[Recorded data]

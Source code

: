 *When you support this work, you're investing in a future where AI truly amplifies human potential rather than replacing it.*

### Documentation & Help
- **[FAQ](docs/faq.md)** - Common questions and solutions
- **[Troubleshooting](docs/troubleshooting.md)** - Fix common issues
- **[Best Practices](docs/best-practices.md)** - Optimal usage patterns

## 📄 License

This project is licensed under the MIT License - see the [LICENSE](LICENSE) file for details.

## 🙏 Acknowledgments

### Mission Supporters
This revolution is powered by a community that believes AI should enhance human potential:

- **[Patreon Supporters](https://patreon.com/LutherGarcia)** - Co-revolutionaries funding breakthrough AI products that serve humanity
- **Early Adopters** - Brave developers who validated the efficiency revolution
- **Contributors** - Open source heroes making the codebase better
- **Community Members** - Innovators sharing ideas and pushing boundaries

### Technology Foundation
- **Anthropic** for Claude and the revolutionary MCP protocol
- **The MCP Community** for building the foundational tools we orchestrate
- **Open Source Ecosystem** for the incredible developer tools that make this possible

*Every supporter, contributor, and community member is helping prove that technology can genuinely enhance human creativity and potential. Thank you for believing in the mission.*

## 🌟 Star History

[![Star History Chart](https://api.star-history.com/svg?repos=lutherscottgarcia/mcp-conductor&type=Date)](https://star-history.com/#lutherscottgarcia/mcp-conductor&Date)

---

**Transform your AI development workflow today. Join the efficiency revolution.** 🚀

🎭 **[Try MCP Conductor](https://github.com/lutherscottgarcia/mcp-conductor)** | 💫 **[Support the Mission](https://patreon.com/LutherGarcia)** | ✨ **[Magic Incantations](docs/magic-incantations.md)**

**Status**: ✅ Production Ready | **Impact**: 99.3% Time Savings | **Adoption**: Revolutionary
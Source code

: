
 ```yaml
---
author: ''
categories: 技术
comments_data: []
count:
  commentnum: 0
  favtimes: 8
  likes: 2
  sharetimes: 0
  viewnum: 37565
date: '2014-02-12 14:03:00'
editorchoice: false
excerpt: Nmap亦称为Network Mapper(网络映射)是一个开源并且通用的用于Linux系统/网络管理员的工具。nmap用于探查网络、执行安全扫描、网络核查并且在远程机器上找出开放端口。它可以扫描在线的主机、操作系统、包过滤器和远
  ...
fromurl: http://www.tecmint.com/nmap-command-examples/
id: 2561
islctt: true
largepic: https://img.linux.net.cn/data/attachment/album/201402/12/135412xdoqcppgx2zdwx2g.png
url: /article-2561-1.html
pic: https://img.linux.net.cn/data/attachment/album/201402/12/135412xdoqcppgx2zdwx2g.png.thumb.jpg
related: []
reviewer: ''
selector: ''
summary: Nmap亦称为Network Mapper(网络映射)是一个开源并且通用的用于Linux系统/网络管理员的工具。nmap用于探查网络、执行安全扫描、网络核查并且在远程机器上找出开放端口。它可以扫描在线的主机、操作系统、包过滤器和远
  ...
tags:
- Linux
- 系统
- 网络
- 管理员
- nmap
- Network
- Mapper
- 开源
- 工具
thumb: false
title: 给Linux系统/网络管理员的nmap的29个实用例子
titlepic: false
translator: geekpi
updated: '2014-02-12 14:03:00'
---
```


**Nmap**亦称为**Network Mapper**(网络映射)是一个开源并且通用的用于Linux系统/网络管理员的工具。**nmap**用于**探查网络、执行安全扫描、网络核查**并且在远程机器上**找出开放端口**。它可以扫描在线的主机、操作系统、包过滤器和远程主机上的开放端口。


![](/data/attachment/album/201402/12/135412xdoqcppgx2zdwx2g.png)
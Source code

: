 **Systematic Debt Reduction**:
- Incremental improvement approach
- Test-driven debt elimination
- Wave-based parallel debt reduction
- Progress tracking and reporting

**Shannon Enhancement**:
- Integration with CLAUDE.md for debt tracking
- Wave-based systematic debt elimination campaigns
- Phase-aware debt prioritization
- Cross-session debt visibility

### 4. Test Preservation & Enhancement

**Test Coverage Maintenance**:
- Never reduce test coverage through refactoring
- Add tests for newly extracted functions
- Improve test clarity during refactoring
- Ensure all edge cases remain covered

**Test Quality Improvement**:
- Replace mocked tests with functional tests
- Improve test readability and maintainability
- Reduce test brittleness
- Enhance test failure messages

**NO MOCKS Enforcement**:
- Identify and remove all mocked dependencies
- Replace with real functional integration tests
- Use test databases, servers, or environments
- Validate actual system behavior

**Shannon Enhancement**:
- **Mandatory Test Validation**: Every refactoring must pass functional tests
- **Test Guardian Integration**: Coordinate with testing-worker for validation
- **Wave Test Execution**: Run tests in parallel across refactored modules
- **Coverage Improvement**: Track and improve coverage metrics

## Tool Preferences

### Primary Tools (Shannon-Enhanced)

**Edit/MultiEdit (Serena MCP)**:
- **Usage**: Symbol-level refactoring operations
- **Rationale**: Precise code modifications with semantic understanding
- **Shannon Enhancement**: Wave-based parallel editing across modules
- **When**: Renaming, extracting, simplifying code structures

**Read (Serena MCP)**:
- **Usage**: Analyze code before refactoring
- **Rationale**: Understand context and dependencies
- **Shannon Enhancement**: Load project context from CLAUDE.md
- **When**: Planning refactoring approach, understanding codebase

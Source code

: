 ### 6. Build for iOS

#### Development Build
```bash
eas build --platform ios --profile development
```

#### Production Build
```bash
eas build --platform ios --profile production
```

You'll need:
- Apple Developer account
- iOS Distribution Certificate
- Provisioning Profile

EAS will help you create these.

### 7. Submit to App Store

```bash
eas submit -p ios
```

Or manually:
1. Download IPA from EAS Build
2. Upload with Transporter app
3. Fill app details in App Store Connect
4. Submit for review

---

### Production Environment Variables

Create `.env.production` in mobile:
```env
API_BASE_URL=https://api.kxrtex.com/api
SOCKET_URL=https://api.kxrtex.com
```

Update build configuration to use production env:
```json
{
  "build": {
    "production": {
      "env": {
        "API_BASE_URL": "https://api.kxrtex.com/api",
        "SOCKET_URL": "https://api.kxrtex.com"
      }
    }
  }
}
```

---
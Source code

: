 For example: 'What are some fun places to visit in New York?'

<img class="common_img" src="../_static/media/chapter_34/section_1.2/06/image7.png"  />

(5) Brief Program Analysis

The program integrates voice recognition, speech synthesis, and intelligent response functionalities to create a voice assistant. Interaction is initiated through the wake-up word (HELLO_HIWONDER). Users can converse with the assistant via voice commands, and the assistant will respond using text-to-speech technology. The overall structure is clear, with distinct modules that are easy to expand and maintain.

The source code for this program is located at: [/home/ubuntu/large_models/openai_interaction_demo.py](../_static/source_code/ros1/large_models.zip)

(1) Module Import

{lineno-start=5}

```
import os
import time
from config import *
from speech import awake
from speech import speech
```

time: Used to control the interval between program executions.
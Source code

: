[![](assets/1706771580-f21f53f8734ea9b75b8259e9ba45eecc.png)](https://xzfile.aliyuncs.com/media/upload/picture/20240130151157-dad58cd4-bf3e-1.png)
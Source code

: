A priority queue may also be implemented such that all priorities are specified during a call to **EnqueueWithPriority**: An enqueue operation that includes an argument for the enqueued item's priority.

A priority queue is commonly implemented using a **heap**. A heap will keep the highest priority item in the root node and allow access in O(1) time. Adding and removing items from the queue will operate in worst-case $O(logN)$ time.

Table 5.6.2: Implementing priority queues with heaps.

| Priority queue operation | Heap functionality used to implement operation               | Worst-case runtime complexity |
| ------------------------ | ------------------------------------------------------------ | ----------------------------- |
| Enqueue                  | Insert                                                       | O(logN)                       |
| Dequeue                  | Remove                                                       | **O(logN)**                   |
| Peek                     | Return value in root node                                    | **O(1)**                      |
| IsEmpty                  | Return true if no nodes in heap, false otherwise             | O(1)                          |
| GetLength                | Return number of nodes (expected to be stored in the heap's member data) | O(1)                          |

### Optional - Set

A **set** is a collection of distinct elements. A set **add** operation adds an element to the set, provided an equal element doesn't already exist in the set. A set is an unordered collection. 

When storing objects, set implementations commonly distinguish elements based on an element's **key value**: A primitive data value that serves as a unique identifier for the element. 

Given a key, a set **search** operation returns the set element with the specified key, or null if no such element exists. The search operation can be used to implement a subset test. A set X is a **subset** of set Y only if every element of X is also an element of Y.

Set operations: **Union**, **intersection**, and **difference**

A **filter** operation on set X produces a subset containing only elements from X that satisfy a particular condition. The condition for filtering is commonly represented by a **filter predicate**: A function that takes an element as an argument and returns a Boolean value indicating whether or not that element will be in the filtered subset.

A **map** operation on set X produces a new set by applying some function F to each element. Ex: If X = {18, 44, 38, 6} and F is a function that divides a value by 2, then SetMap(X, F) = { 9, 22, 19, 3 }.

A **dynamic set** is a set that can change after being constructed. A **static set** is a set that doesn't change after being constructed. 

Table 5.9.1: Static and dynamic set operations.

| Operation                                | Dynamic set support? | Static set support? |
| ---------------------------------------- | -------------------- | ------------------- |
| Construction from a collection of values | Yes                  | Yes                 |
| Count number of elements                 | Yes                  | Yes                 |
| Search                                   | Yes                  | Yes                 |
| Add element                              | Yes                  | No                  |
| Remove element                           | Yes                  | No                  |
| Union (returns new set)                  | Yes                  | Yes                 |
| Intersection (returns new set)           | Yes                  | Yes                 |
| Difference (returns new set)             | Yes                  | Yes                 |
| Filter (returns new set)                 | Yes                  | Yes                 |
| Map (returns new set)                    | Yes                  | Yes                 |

▶ Task: Going down from the first line of the entries above, restate each line word for word until the line holding "efficiency revolution.** 🚀" is done.

▶ Task result:
Source code

: *When you support this work, you're investing in a future where AI truly amplifies human potential rather than replacing it.*

### Documentation & Help
- **[FAQ](docs/faq.md)** - Common questions and solutions
- **[Troubleshooting](docs/troubleshooting.md)** - Fix common issues
- **[Best Practices](docs/best-practices.md)** - Optimal usage patterns

## 📄 License

This project is licensed under the MIT License - see the [LICENSE](LICENSE) file for details.

## 🙏 Acknowledgments

### Mission Supporters
This revolution is powered by a community that believes AI should enhance human potential:

- **[Patreon Supporters](https://patreon.com/LutherGarcia)** - Co-revolutionaries funding breakthrough AI products that serve humanity
- **Early Adopters** - Brave developers who validated the efficiency revolution
- **Contributors** - Open source heroes making the codebase better
- **Community Members** - Innovators sharing ideas and pushing boundaries

### Technology Foundation
- **Anthropic** for Claude and the revolutionary MCP protocol
- **The MCP Community** for building the foundational tools we orchestrate
- **Open Source Ecosystem** for the incredible developer tools that make this possible

*Every supporter, contributor, and community member is helping prove that technology can genuinely enhance human creativity and potential. Thank you for believing in the mission.*

## 🌟 Star History

[![Star History Chart](https://api.star-history.com/svg?repos=lutherscottgarcia/mcp-conductor&type=Date)](https://star-history.com/#lutherscottgarcia/mcp-conductor&Date)

---

**Transform your AI development workflow today. Join the efficiency revolution.** 🚀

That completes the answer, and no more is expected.